We once made a piece called Hótel Keflavík, it was about our perception of time and the people who attended had to stay for 24 hours straight. We removed their phones, their lap-tops, books and magazines and any other form of entertainment, covered the clocks on the walls and let them experience time. Around 10 people could attend each time and it was rather expensive to make so we couldn’t do it that often. But even though only a handful of people could come and see the final outcome there was an equal amount of people, if not more, appearing in the show, sharing their experiences. We had teenage girls who talked about their nightlife, blind people asking the participants what they saw, people that at some point in their lives had to deal with severe mental illnesses, that obscured their perception of reality. And three old ladies that appeared in each participant’s hotel room shortly before midnight and asked them somewhat intrusive questions about their lives.
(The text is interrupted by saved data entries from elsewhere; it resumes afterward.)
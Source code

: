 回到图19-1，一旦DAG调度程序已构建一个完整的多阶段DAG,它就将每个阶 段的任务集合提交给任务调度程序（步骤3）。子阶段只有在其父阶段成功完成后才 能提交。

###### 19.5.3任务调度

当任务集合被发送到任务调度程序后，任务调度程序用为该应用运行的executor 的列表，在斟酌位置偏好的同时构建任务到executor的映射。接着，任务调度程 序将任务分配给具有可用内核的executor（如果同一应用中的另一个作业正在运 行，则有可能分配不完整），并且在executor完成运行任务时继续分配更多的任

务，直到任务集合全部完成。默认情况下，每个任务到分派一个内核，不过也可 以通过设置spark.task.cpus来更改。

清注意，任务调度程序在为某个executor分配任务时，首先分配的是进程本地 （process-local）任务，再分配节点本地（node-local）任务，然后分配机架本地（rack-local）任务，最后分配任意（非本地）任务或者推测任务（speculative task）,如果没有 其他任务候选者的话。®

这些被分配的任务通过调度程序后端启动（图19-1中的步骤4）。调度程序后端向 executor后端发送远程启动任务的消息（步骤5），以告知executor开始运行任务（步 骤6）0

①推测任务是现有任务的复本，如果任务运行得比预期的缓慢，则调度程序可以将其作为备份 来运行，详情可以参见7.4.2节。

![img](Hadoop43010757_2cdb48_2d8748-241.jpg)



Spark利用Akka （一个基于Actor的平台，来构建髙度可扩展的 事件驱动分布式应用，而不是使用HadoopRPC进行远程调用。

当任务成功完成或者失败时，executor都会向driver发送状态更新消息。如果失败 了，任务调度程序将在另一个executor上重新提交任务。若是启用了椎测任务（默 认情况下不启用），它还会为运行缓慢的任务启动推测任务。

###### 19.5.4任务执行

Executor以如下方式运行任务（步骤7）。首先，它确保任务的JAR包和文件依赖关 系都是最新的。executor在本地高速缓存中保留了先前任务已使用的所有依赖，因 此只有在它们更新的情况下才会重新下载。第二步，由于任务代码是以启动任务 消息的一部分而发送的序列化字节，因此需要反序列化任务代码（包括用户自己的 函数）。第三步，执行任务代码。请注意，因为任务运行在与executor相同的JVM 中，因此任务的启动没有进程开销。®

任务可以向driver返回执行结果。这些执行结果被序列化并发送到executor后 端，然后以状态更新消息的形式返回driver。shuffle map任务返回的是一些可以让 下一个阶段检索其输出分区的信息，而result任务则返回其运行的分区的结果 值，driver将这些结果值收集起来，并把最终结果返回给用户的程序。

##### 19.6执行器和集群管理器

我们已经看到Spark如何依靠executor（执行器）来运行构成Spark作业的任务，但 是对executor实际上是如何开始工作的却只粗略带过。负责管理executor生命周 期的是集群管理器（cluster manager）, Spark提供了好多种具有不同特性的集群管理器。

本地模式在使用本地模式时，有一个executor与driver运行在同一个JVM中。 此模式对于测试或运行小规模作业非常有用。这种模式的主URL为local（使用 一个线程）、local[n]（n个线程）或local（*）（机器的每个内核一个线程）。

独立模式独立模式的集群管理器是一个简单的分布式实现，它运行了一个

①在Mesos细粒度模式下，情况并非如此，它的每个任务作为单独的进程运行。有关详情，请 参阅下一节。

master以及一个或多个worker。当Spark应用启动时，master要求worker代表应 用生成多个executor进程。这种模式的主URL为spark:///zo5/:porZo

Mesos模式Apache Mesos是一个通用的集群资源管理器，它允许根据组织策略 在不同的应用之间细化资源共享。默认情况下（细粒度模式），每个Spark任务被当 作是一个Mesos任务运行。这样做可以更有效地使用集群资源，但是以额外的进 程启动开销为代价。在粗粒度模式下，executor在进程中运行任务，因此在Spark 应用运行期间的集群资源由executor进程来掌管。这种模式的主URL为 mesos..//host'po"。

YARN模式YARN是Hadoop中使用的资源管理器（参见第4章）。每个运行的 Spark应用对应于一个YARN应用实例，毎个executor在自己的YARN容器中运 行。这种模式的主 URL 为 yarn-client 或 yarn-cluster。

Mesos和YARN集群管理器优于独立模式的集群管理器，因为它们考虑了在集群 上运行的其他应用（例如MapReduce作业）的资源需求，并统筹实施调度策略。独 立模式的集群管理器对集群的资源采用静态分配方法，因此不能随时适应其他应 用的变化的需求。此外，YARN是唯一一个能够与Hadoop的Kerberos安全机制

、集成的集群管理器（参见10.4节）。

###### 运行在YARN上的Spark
Another example of how the process is the piece is Downtown 24/7, which we made in collaboration with and for three women who had been in prostitution.
They told us their stories and we created a script directly from their words. Then we got three actresses to read it on tape and then we played it to the people who attended the show as they, individually, walked through the main shopping mall of Iceland. The only audience in that piece were the three women themselves. They were in the shopping mall, watching the people walking around, listening to their stories.
I want to wrap it up by talking about the most important things we’ve learned over the past few years. It’s what art does for people. The purpose of making art is to break ground, explore unknown territories, discover something new and by doing so transform us, and by us I mean the human race. People get seriously lost in man-made systems and need art to explore other ways. I’d say for example that discussion about art as commodity feels like we’re totally missing the point. Money is just one of these man-made systems we would make a piece about and I’m amazed, over and over again at how powerless we can feel against something we created.
We’re working on a new piece in Slovenia at the moment. It’s called GALA a Celebration of Minorities. We have been meeting all kinds of subcultures and strange societies and real minorities in the political sense of the word. And one group that we’re working with is people that were completely erased from public registration in Slovenia during the time Slovenia gained independence from former Yugoslavia. It has since been declared illegal by the European Court of Human Rights and the Slovenian state has been told to rectify the situation, apologize and pay them money for the damage that was done. The deadline to do this was sometime in June this year and nothing happened. So the lady we talked to said, and I quote: formal ways don’t work anymore, we need art.